Oh, yes the Bell Miner is actually disliked by many of the so called well to do suburbs in a capital city in my state. Complaint- “too noisy’. The birds have become Lerp Police as you’ve correctly pointed out, but you explain well that not a lot of people understand the overall ecology especially in forests where Eucalyptus is prolific.
The two photos of lerp damage is from Eucalyptus camaldulensis River Red Gum.
My driveway is lined with them and Eucalyptus tricarpa Red Ironbark with black trunks.
Pardalotes and White-Plumed and New Holland HoneyEaters love the lerps as well as any other visiting sugar junkies such as Red Wattlebirds, Musk and Purple Crowned Lorikeets .
Seeds, I’m stoked to hear from you the captain of the Botany Nerds Ahoy ship.
Your Wollemia nobilis is powering along. Fast rates of growth where you live. My Bunya is very slow down here, cold season lasts a while. All the best. AW
GreenJam wrote:G'day AW and all,
your psyllid/lerp discussion reminded me of the whole 'Bell Miner bird/Euc dieback' issue - have you seen patches of forest affected by that? Basically the Bell Miner is 'farming' the lerp in an area of trees, even chasing away all other birds that may feed on them and potentially restore the balance. An interesting natural ecological scenario, but can be undesirable in some situations. And I dont think we fully understand all the interrelated factors in these scenarios - a key lesson of all my experiences (study, research, nature wanderings...) is that we'll never truly understand the extent of biodiversity/the natural world and all its interactions. Hence we should more often than not invoke the precautionary principle, but we all know that doesnt typically happen in development scenarios...
https://georgesriver.org.au/learn-about-the-river/bell-miner-birds-respo...
https://www.sciencedirect.com/science/article/abs/pii/S0378112722004649
The bell minor favour the flooded gum e.grandis. Worth reporting it if you hear them in such a forest.
bonza wrote:GreenJam wrote:G'day AW and all,
your psyllid/lerp discussion reminded me of the whole 'Bell Miner bird/Euc dieback' issue - have you seen patches of forest affected by that? Basically the Bell Miner is 'farming' the lerp in an area of trees, even chasing away all other birds that may feed on them and potentially restore the balance. An interesting natural ecological scenario, but can be undesirable in some situations. And I dont think we fully understand all the interrelated factors in these scenarios - a key lesson of all my experiences (study, research, nature wanderings...) is that we'll never truly understand the extent of biodiversity/the natural world and all its interactions.
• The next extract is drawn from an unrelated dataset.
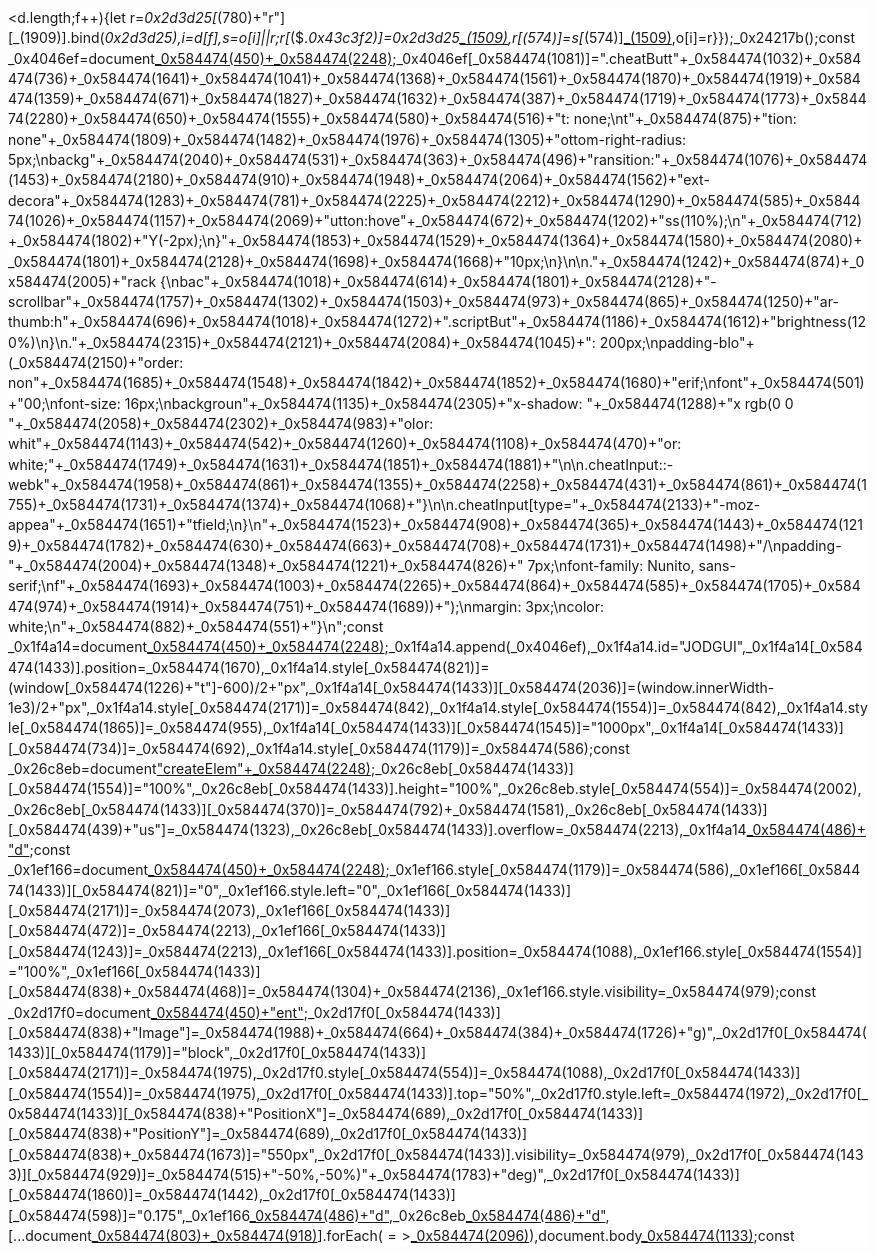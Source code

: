 <d.length;f++){let r=_0x2d3d25[_(780)+"r"][_(1909)].bind(_0x2d3d25),i=d[f],s=o[i]||r;r[_($._0x43c3f2)]=_0x2d3d25[_(1509)](_0x2d3d25),r[_(574)]=s[_(574)][_(1509)](s),o[i]=r}});_0x24217b();const _0x4046ef=document[_0x584474(450)+_0x584474(2248)]("style");_0x4046ef[_0x584474(1081)]=".cheatButt"+_0x584474(1032)+_0x584474(736)+_0x584474(1641)+_0x584474(1041)+_0x584474(1368)+_0x584474(1561)+_0x584474(1870)+_0x584474(1919)+_0x584474(1359)+_0x584474(671)+_0x584474(1827)+_0x584474(1632)+_0x584474(387)+_0x584474(1719)+_0x584474(1773)+_0x584474(2280)+_0x584474(650)+_0x584474(1555)+_0x584474(580)+_0x584474(516)+"t: none;\nt"+_0x584474(875)+"tion: none"+_0x584474(1809)+_0x584474(1482)+_0x584474(1976)+_0x584474(1305)+"ottom-right-radius: 5px;\nbackg"+_0x584474(2040)+_0x584474(531)+_0x584474(363)+_0x584474(496)+"ransition:"+_0x584474(1076)+_0x584474(1453)+_0x584474(2180)+_0x584474(910)+_0x584474(1948)+_0x584474(2064)+_0x584474(1562)+"ext-decora"+_0x584474(1283)+_0x584474(781)+_0x584474(2225)+_0x584474(2212)+_0x584474(1290)+_0x584474(585)+_0x584474(1026)+_0x584474(1157)+_0x584474(2069)+"utton:hove"+_0x584474(672)+_0x584474(1202)+"ss(110%);\n"+_0x584474(712)+_0x584474(1802)+"Y(-2px);\n}"+_0x584474(1853)+_0x584474(1529)+_0x584474(1364)+_0x584474(1580)+_0x584474(2080)+_0x584474(1801)+_0x584474(2128)+_0x584474(1698)+_0x584474(1668)+"10px;\n}\n\n."+_0x584474(1242)+_0x584474(874)+_0x584474(2005)+"rack {\nbac"+_0x584474(1018)+_0x584474(614)+_0x584474(1801)+_0x584474(2128)+"-scrollbar"+_0x584474(1757)+_0x584474(1302)+_0x584474(1503)+_0x584474(973)+_0x584474(865)+_0x584474(1250)+"ar-thumb:h"+_0x584474(696)+_0x584474(1018)+_0x584474(1272)+".scriptBut"+_0x584474(1186)+_0x584474(1612)+"brightness(120%)\n}\n."+_0x584474(2315)+_0x584474(2121)+_0x584474(2084)+_0x584474(1045)+": 200px;\npadding-blo"+(_0x584474(2150)+"order: non"+_0x584474(1685)+_0x584474(1548)+_0x584474(1842)+_0x584474(1852)+_0x584474(1680)+"erif;\nfont"+_0x584474(501)+"00;\nfont-size: 16px;\nbackgroun"+_0x584474(1135)+_0x584474(2305)+"x-shadow: "+_0x584474(1288)+"x rgb(0 0 "+_0x584474(2058)+_0x584474(2302)+_0x584474(983)+"olor: whit"+_0x584474(1143)+_0x584474(542)+_0x584474(1260)+_0x584474(1108)+_0x584474(470)+"or: white;"+_0x584474(1749)+_0x584474(1631)+_0x584474(1851)+_0x584474(1881)+"\n\n.cheatInput::-webk"+_0x584474(1958)+_0x584474(861)+_0x584474(1355)+_0x584474(2258)+_0x584474(431)+_0x584474(861)+_0x584474(1755)+_0x584474(1731)+_0x584474(1374)+_0x584474(1068)+"}\n\n.cheatInput[type="+_0x584474(2133)+"-moz-appea"+_0x584474(1651)+"tfield;\n}\n"+_0x584474(1523)+_0x584474(908)+_0x584474(365)+_0x584474(1443)+_0x584474(1219)+_0x584474(1782)+_0x584474(630)+_0x584474(663)+_0x584474(708)+_0x584474(1731)+_0x584474(1498)+"/\npadding-"+_0x584474(2004)+_0x584474(1348)+_0x584474(1221)+_0x584474(826)+" 7px;\nfont-family: Nunito, sans-serif;\nf"+_0x584474(1693)+_0x584474(1003)+_0x584474(2265)+_0x584474(864)+_0x584474(585)+_0x584474(1705)+_0x584474(974)+_0x584474(1914)+_0x584474(751)+_0x584474(1689))+");\nmargin: 3px;\ncolor: white;\n"+_0x584474(882)+_0x584474(551)+"}\n";const _0x1f4a14=document[_0x584474(450)+_0x584474(2248)](_0x584474(2070));_0x1f4a14.append(_0x4046ef),_0x1f4a14.id="JODGUI",_0x1f4a14[_0x584474(1433)].position=_0x584474(1670),_0x1f4a14.style[_0x584474(821)]=(window[_0x584474(1226)+"t"]-600)/2+"px",_0x1f4a14[_0x584474(1433)][_0x584474(2036)]=(window.innerWidth-1e3)/2+"px",_0x1f4a14.style[_0x584474(2171)]=_0x584474(842),_0x1f4a14.style[_0x584474(1554)]=_0x584474(842),_0x1f4a14.style[_0x584474(1865)]=_0x584474(955),_0x1f4a14[_0x584474(1433)][_0x584474(1545)]="1000px",_0x1f4a14[_0x584474(1433)][_0x584474(734)]=_0x584474(692),_0x1f4a14.style[_0x584474(1179)]=_0x584474(586);const _0x26c8eb=document["createElem"+_0x584474(2248)](_0x584474(2070));_0x26c8eb[_0x584474(1433)][_0x584474(1554)]="100%",_0x26c8eb[_0x584474(1433)].height="100%",_0x26c8eb.style[_0x584474(554)]=_0x584474(2002),_0x26c8eb[_0x584474(1433)][_0x584474(370)]=_0x584474(792)+_0x584474(1581),_0x26c8eb[_0x584474(1433)][_0x584474(439)+"us"]=_0x584474(1323),_0x26c8eb[_0x584474(1433)].overflow=_0x584474(2213),_0x1f4a14[_0x584474(486)+"d"](_0x26c8eb);const _0x1ef166=document[_0x584474(450)+_0x584474(2248)](_0x584474(2070));_0x1ef166.style[_0x584474(1179)]=_0x584474(586),_0x1ef166[_0x584474(1433)][_0x584474(821)]="0",_0x1ef166.style.left="0",_0x1ef166[_0x584474(1433)][_0x584474(2171)]=_0x584474(2073),_0x1ef166[_0x584474(1433)][_0x584474(472)]=_0x584474(2213),_0x1ef166[_0x584474(1433)][_0x584474(1243)]=_0x584474(2213),_0x1ef166[_0x584474(1433)].position=_0x584474(1088),_0x1ef166.style[_0x584474(1554)]="100%",_0x1ef166[_0x584474(1433)][_0x584474(838)+_0x584474(468)]=_0x584474(1304)+_0x584474(2136),_0x1ef166.style.visibility=_0x584474(979);const _0x2d17f0=document[_0x584474(450)+"ent"](_0x584474(2070));_0x2d17f0[_0x584474(1433)][_0x584474(838)+"Image"]=_0x584474(1988)+_0x584474(664)+_0x584474(384)+_0x584474(1726)+"g)",_0x2d17f0[_0x584474(1433)][_0x584474(1179)]="block",_0x2d17f0[_0x584474(1433)][_0x584474(2171)]=_0x584474(1975),_0x2d17f0.style[_0x584474(554)]=_0x584474(1088),_0x2d17f0[_0x584474(1433)][_0x584474(1554)]=_0x584474(1975),_0x2d17f0[_0x584474(1433)].top="50%",_0x2d17f0.style.left=_0x584474(1972),_0x2d17f0[_0x584474(1433)][_0x584474(838)+"PositionX"]=_0x584474(689),_0x2d17f0[_0x584474(1433)][_0x584474(838)+"PositionY"]=_0x584474(689),_0x2d17f0[_0x584474(1433)][_0x584474(838)+_0x584474(1673)]="550px",_0x2d17f0[_0x584474(1433)].visibility=_0x584474(979),_0x2d17f0[_0x584474(1433)][_0x584474(929)]=_0x584474(515)+"-50%,-50%)"+_0x584474(1783)+"deg)",_0x2d17f0[_0x584474(1433)][_0x584474(1860)]=_0x584474(1442),_0x2d17f0[_0x584474(1433)][_0x584474(598)]="0.175",_0x1ef166[_0x584474(486)+"d"](_0x2d17f0),_0x26c8eb[_0x584474(486)+"d"](_0x1ef166),[...document[_0x584474(803)+_0x584474(918)](_0x584474(1399))].forEach($=>$[_0x584474(2096)]()),document.body[_0x584474(1133)](_0x1f4a14);const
Hence we should more often than not invoke the precautionary principle, but we all know that doesnt typically happen in development scenarios...
https://georgesriver.org.au/learn-about-the-river/bell-miner-birds-respo...
https://www.sciencedirect.com/science/article/abs/pii/S0378112722004649
The bell minor favour the flooded gum e.grandis. Worth reporting it if you hear them in such a forest.
Bonza. Hi mate. Thanks for that info. Where up your way are stands or mixed forests containing Eucalyptus grandis ? I’d be interested to know. AW
Seems a keen interest for some, so why not.